ABOUT THIS TASK: Transcribe exactly the lines from the one containing "http://shoppingycart.infinityfreeapp.com/" through the last line of the listing below, inclusive, and nothing beyond them.

DATA TO USE:

______________________________

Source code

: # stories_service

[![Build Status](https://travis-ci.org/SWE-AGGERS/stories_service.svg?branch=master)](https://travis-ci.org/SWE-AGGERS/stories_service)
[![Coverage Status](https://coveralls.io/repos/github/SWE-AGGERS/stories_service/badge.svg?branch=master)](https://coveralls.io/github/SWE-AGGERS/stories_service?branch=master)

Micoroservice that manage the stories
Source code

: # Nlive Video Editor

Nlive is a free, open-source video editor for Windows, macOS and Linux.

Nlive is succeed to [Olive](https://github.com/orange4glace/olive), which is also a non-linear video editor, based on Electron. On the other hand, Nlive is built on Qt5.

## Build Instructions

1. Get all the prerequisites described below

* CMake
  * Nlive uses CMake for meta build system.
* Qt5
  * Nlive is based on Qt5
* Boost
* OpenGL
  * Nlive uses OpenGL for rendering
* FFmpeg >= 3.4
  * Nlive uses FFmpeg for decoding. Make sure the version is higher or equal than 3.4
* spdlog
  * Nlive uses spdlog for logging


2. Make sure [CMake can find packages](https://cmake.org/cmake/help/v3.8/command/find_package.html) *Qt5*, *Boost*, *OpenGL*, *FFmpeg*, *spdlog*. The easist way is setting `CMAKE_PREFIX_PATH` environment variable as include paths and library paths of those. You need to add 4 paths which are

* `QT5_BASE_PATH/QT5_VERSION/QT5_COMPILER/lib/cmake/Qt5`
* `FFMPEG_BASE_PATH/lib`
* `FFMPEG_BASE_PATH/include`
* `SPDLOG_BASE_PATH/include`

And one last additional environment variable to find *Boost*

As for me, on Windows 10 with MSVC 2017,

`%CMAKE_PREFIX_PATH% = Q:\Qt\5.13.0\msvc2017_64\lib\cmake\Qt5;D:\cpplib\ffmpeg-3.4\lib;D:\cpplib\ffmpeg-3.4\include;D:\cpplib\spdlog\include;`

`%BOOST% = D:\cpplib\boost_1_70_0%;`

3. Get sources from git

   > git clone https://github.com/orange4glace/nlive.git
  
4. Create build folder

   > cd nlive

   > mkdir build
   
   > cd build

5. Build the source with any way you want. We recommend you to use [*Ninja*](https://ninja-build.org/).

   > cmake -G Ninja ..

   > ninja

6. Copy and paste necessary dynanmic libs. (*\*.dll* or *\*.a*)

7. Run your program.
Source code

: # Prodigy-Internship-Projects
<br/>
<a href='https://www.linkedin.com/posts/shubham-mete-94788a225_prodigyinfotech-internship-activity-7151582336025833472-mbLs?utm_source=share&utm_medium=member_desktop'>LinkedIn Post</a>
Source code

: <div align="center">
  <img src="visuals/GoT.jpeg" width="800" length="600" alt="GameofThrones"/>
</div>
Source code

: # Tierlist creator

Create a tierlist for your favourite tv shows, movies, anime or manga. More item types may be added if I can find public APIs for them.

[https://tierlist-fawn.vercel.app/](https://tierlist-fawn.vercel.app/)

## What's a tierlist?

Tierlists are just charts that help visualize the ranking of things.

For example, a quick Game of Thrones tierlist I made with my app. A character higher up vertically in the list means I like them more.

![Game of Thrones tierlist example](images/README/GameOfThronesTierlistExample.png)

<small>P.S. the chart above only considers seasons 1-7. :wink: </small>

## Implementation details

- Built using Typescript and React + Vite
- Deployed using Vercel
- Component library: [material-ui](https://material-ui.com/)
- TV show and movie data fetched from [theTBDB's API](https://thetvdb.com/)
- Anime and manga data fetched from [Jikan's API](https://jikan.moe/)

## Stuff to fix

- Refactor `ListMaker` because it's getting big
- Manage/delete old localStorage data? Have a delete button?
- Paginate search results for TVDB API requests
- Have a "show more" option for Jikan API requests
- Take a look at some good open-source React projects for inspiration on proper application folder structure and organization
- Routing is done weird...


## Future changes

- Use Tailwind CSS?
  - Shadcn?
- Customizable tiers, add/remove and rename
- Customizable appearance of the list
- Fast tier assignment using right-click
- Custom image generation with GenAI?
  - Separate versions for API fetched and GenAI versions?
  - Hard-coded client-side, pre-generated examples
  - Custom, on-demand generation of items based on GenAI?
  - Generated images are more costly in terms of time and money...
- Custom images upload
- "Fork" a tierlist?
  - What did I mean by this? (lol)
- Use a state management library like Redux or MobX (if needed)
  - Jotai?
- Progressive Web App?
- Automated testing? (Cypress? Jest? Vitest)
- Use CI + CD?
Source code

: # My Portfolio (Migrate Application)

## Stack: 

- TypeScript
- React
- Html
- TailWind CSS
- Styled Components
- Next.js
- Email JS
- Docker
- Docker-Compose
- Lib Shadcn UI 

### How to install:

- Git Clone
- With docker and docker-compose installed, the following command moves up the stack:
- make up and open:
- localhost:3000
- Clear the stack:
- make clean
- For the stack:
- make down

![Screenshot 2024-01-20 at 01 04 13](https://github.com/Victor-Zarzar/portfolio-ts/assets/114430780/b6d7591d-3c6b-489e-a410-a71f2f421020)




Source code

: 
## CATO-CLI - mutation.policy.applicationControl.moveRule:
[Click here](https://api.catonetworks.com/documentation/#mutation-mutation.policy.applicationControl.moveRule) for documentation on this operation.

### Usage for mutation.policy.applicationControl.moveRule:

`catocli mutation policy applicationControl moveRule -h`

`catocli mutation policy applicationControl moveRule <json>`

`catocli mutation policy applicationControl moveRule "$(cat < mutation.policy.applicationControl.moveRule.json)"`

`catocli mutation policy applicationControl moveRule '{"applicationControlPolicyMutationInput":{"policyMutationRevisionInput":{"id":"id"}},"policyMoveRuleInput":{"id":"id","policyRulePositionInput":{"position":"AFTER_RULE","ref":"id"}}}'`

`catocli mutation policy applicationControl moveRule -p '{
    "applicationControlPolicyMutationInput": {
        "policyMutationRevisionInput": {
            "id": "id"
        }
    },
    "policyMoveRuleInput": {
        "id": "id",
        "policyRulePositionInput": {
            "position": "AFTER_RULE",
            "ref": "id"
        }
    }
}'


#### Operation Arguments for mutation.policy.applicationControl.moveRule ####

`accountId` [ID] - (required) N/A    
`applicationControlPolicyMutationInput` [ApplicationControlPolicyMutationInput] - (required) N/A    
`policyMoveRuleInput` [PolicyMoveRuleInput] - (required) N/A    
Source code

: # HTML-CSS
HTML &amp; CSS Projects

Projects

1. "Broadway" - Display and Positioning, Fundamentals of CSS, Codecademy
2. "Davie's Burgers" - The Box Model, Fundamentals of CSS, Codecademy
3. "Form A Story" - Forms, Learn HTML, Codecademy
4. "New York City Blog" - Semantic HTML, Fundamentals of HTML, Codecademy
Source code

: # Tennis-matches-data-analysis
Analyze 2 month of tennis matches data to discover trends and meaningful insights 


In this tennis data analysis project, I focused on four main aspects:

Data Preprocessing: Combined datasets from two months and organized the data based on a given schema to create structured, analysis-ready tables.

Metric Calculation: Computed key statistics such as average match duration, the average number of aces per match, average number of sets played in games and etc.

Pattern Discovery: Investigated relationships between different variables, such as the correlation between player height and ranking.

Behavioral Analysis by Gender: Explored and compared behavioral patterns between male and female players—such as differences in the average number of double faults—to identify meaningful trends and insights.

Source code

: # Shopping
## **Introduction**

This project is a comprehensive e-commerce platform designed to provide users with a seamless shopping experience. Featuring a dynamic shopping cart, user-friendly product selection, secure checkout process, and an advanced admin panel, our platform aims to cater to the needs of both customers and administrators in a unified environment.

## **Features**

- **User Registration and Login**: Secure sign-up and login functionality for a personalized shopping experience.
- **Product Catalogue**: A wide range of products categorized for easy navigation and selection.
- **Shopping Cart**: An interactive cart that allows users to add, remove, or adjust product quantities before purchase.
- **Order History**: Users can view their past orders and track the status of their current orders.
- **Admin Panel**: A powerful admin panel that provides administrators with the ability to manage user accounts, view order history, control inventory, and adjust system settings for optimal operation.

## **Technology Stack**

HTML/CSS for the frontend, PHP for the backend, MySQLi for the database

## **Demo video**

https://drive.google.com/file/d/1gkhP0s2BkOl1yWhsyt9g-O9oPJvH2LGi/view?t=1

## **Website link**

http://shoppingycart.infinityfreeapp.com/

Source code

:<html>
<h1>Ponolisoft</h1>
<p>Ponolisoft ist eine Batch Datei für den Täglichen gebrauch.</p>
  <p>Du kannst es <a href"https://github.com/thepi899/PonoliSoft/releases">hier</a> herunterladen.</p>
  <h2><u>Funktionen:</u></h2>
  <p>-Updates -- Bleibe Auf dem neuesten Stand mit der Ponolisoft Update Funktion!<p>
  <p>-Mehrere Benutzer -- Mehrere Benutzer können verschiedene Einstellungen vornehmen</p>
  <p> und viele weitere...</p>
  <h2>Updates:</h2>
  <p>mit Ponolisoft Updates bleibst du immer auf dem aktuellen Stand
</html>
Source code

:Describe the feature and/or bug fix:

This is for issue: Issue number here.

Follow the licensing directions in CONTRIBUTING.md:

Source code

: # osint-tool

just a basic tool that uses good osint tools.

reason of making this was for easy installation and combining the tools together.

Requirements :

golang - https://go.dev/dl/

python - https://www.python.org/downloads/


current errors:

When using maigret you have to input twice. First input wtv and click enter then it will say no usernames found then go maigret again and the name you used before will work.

______________________________

TASK ANSWER:
http://shoppingycart.infinityfreeapp.com/

Source code

:<html>
<h1>Ponolisoft</h1>
<p>Ponolisoft ist eine Batch Datei für den Täglichen gebrauch.</p>
  <p>Du kannst es <a href"https://github.com/thepi899/PonoliSoft/releases">hier</a> herunterladen.</p>
  <h2><u>Funktionen:</u></h2>
  <p>-Updates -- Bleibe Auf dem neuesten Stand mit der Ponolisoft Update Funktion!<p>
  <p>-Mehrere Benutzer -- Mehrere Benutzer können verschiedene Einstellungen vornehmen</p>
  <p> und viele weitere...</p>
  <h2>Updates:</h2>
  <p>mit Ponolisoft Updates bleibst du immer auf dem aktuellen Stand
</html>
Source code

:Describe the feature and/or bug fix:

This is for issue: Issue number here.

Follow the licensing directions in CONTRIBUTING.md:

Source code

: # osint-tool

just a basic tool that uses good osint tools.

reason of making this was for easy installation and combining the tools together.

Requirements :

golang - https://go.dev/dl/

python - https://www.python.org/downloads/


current errors:

When using maigret you have to input twice. First input wtv and click enter then it will say no usernames found then go maigret again and the name you used before will work.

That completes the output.